Le Devoir – Le 12 juin 2010 – Sylvain Cormier/Jacques Grenier

Diane Tell revient au jazz… via Vian

Sylvain Cormier – Le Devoir – Photo : Jacques Grenier

En France, on s’étonne qu’elle s’adonne à de vieux airs de jazz francisés façon Boris: la belle dame de Biarritz demeure dans les mémoires la groupie de La Légende de Jimmy, ou alors la star de Marilyn Montreuil, et de temps en temps la joaillière de bijoux pop — Désir, plaisir, soupir en 1996, Popeline en 2005. Ici, Diane Tell est à jamais la Diane Fortin qui descendit de Val-d’Or à Montréal pour chanter Les Cinémas-bars, et son nouveau disque de standards à la Vian ressemble à s’y méprendre à des retrouvailles. Que célébrera le spectacle aux Francos dimanche, en doublé avec Andrea Lindsay. Jasette jazzy.

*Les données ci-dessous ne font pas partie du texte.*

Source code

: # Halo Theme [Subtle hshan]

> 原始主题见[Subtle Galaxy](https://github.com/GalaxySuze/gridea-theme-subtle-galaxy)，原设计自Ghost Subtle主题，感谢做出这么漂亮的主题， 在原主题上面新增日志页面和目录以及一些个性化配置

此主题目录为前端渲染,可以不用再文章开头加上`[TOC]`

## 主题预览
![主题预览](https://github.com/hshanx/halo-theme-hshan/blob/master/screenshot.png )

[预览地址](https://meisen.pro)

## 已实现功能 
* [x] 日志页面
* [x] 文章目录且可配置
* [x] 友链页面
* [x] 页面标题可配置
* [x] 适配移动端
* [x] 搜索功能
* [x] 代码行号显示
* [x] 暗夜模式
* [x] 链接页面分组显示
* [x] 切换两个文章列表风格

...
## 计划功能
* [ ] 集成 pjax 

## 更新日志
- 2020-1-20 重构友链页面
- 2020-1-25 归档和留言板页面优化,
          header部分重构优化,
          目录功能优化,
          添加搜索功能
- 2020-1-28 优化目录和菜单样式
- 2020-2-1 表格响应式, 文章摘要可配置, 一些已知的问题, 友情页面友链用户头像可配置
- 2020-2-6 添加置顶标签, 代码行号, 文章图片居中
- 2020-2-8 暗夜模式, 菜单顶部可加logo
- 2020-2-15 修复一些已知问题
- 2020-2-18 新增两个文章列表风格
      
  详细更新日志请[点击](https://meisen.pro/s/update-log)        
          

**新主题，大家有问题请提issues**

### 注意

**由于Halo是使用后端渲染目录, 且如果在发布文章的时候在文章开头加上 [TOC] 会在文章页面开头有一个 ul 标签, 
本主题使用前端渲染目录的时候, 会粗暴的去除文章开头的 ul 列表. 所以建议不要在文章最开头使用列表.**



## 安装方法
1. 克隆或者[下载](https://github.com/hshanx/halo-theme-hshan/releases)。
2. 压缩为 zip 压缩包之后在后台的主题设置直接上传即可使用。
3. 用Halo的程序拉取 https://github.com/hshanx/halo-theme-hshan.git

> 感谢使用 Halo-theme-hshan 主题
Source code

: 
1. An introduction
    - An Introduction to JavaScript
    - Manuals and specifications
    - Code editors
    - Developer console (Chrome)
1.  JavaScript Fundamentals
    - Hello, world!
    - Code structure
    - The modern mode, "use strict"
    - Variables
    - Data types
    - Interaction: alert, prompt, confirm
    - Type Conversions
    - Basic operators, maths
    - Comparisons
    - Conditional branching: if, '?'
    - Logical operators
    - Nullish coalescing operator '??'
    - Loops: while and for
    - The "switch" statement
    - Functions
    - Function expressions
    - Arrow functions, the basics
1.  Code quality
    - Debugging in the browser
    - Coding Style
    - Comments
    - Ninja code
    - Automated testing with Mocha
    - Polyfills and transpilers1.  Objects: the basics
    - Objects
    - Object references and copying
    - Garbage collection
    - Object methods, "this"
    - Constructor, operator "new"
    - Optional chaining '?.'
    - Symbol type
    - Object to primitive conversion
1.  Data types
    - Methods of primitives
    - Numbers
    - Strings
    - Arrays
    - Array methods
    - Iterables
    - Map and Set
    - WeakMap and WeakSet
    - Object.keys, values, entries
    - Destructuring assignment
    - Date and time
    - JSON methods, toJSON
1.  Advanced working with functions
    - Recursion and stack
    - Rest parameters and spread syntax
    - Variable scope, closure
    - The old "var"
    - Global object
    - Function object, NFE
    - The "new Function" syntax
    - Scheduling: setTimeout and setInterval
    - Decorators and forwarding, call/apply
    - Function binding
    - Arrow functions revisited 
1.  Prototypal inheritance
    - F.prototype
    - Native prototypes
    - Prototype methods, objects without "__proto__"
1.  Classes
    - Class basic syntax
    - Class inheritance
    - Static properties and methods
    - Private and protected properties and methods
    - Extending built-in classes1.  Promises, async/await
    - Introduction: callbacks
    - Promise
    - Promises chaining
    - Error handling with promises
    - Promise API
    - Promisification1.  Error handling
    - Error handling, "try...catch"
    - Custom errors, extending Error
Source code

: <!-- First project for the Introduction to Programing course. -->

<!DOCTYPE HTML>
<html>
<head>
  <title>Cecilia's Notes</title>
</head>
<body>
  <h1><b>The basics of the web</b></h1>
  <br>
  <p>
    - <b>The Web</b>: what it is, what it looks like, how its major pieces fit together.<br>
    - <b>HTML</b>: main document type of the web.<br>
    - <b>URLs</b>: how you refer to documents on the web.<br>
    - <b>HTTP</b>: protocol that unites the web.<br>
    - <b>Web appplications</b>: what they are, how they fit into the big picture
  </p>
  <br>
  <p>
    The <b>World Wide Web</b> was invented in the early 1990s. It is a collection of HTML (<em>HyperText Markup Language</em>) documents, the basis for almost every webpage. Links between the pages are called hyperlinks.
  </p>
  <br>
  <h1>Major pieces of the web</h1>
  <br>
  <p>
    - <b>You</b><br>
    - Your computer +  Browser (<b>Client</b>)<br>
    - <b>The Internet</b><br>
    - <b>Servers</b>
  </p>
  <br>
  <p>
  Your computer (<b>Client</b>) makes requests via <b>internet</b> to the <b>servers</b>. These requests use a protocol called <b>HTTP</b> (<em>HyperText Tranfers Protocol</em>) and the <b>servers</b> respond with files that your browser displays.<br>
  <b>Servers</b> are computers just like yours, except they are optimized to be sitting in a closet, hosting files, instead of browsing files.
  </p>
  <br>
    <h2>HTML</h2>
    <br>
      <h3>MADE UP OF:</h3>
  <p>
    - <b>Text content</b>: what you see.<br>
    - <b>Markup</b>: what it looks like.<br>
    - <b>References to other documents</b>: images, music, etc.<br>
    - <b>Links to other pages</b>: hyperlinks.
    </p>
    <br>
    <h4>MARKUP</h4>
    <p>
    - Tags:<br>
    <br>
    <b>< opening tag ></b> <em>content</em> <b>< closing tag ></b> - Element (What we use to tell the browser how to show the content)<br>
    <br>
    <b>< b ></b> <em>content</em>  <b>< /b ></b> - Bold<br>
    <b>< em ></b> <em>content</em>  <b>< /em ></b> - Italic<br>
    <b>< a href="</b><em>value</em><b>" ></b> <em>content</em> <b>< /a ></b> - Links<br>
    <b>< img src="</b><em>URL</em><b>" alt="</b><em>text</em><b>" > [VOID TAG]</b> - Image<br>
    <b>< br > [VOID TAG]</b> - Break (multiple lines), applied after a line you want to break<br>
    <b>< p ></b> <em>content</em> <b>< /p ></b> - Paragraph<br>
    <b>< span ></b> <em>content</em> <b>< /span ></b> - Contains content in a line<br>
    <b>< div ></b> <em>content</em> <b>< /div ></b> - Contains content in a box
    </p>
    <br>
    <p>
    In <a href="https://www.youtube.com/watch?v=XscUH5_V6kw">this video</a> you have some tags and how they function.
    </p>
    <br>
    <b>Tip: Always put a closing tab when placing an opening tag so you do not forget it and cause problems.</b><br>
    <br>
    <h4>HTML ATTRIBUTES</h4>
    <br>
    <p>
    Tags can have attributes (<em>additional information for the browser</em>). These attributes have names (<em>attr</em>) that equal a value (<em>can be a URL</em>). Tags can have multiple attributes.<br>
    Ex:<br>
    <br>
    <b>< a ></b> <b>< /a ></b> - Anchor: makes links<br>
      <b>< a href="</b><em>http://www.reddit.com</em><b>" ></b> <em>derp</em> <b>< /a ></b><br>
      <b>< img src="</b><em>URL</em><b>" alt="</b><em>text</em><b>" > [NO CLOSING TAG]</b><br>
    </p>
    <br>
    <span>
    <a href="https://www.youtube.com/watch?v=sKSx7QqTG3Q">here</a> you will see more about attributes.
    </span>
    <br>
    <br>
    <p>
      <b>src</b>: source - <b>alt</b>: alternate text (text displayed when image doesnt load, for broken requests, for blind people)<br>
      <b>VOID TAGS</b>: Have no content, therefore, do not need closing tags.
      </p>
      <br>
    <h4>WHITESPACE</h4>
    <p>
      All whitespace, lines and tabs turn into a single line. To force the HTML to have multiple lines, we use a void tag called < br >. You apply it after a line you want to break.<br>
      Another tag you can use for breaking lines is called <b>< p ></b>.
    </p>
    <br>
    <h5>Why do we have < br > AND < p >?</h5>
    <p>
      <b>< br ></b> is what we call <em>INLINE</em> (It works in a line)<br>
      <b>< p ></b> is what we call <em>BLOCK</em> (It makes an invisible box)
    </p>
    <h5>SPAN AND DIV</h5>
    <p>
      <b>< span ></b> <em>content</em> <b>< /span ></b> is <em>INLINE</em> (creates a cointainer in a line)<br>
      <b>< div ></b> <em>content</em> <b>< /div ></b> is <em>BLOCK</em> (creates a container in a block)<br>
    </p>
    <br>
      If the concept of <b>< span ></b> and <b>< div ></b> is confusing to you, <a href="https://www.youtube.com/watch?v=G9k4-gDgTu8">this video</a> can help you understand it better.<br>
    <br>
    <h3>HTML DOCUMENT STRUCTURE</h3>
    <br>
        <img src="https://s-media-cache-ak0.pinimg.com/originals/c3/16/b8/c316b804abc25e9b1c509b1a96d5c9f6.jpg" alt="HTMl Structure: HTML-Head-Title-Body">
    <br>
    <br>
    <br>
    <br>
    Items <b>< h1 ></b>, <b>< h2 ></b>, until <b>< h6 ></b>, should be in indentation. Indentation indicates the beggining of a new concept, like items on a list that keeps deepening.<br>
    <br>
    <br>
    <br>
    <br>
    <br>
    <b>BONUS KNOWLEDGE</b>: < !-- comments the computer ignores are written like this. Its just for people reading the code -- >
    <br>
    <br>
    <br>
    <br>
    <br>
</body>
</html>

Dans les entrevues, en France, depuis la sortie ce printemps de son Docteur Boris & Mister Vian, Diane Tell s’amuse bien: on lui cause jazz comme si c’était sa nouvelle passion. Virage jazz ici, escapade jazz là, c’est partout l’aventure jazz qui s’ajoute à la carrière pop. Ainsi perçoivent-ils ce disque délicat et délicieux, où Diane Tell manie un peu beaucoup à la manière Diane Tell jazzy cool de ses débuts des standards de jazz américains tels qu’adaptés en français par le prolifique Vian à la fin de sa vie, laissés en plan à la mort dudit et redécouverts au fin fond d’un recueil de textes de chansons. Perception qui s’explique: ils ne savent pas, pour la Diane Tell jazzy cool des débuts. Leur Diane Tell commence après.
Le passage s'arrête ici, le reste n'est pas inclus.